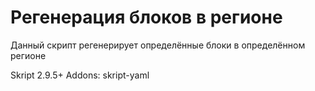 # Регенерация блоков в регионе
Данный скрипт регенерирует определённые блоки в определённом регионе

Skript 2.9.5+
Addons: skript-yaml
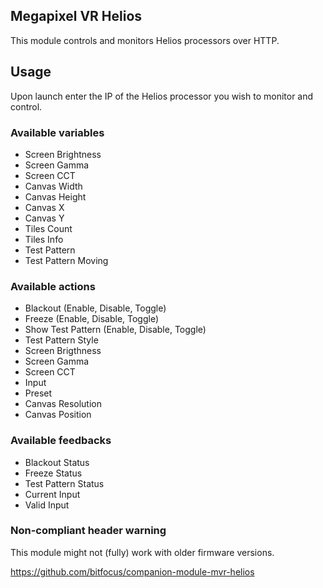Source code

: ## Megapixel VR Helios

This module controls and monitors Helios processors over HTTP.

## Usage

Upon launch enter the IP of the Helios processor you wish to monitor and control.

### Available variables

- Screen Brightness
- Screen Gamma
- Screen CCT
- Canvas Width
- Canvas Height
- Canvas X
- Canvas Y
- Tiles Count
- Tiles Info
- Test Pattern
- Test Pattern Moving

### Available actions

- Blackout (Enable, Disable, Toggle)
- Freeze (Enable, Disable, Toggle)
- Show Test Pattern (Enable, Disable, Toggle)
- Test Pattern Style
- Screen Brigthness
- Screen Gamma
- Screen CCT
- Input
- Preset
- Canvas Resolution
- Canvas Position

### Available feedbacks

- Blackout Status
- Freeze Status
- Test Pattern Status
- Current Input
- Valid Input

### Non-compliant header warning

This module might not (fully) work with older firmware versions.

https://github.com/bitfocus/companion-module-mvr-helios
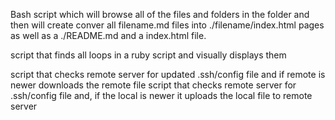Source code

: Bash script which will browse all of the files and 
folders in the folder and then will create 
conver all filename.md files into 
./filename/index.html pages
as well as a ./README.md and a index.html file.


script that finds all loops in a ruby script and visually displays them

script that checks remote server for updated .ssh/config file and if 
  remote is newer downloads the remote file
script that checks remote server for .ssh/config file and, if the local
  is newer it uploads the local file to remote server
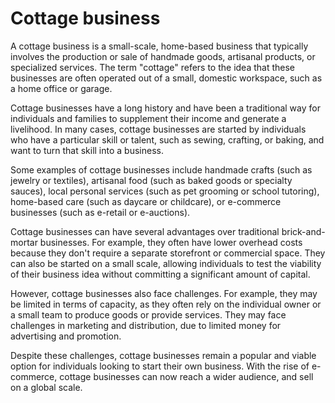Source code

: # Cottage business

A cottage business is a small-scale, home-based business that typically involves the production or sale of handmade goods, artisanal products, or specialized services. The term "cottage" refers to the idea that these businesses are often operated out of a small, domestic workspace, such as a home office or garage.

Cottage businesses have a long history and have been a traditional way for individuals and families to supplement their income and generate a livelihood. In many cases, cottage businesses are started by individuals who have a particular skill or talent, such as sewing, crafting, or baking, and want to turn that skill into a business.

Some examples of cottage businesses include handmade crafts (such as jewelry or textiles), artisanal food (such as baked goods or specialty sauces), local personal services (such as pet grooming or school tutoring), home-based care (such as daycare or childcare), or e-commerce businesses (such as e-retail or e-auctions).

Cottage businesses can have several advantages over traditional brick-and-mortar businesses. For example, they often have lower overhead costs because they don't require a separate storefront or commercial space. They can also be started on a small scale, allowing individuals to test the viability of their business idea without committing a significant amount of capital.

However, cottage businesses also face challenges. For example, they may be limited in terms of capacity, as they often rely on the individual owner or a small team to produce goods or provide services. They may face challenges in marketing and distribution, due to limited money for advertising and promotion.

Despite these challenges, cottage businesses remain a popular and viable option for individuals looking to start their own business. With the rise of e-commerce, cottage businesses can now reach a wider audience, and sell on a global scale.
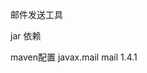 邮件发送工具


jar 依赖

maven配置
<dependency>
    <groupId>javax.mail</groupId>
    <artifactId>mail</artifactId>
    <version>1.4.1</version>
</dependency>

━━━━━━━━━━

WHAT IS BEING ASKED: Extract the part of the records that opens with the line containing "Данный скрипт регенерирует" and closes with the line containing "A cottage business". Take only those lines, exactly, and no pictures.

SOLUTION TO THE EXERCISE:
Данный скрипт регенерирует определённые блоки в определённом регионе

Skript 2.9.5+
Addons: skript-yaml
Source code

: ## Megapixel VR Helios

This module controls and monitors Helios processors over HTTP.

## Usage

Upon launch enter the IP of the Helios processor you wish to monitor and control.

### Available variables

- Screen Brightness
- Screen Gamma
- Screen CCT
- Canvas Width
- Canvas Height
- Canvas X
- Canvas Y
- Tiles Count
- Tiles Info
- Test Pattern
- Test Pattern Moving

### Available actions

- Blackout (Enable, Disable, Toggle)
- Freeze (Enable, Disable, Toggle)
- Show Test Pattern (Enable, Disable, Toggle)
- Test Pattern Style
- Screen Brigthness
- Screen Gamma
- Screen CCT
- Input
- Preset
- Canvas Resolution
- Canvas Position

### Available feedbacks

- Blackout Status
- Freeze Status
- Test Pattern Status
- Current Input
- Valid Input

### Non-compliant header warning

This module might not (fully) work with older firmware versions.

https://github.com/bitfocus/companion-module-mvr-helios
Source code

: Bash script which will browse all of the files and 
folders in the folder and then will create 
conver all filename.md files into 
./filename/index.html pages
as well as a ./README.md and a index.html file.


script that finds all loops in a ruby script and visually displays them

script that checks remote server for updated .ssh/config file and if 
  remote is newer downloads the remote file
script that checks remote server for .ssh/config file and, if the local
  is newer it uploads the local file to remote server
Source code

: # Cottage business

A cottage business is a small-scale, home-based business that typically involves the production or sale of handmade goods, artisanal products, or specialized services. The term "cottage" refers to the idea that these businesses are often operated out of a small, domestic workspace, such as a home office or garage.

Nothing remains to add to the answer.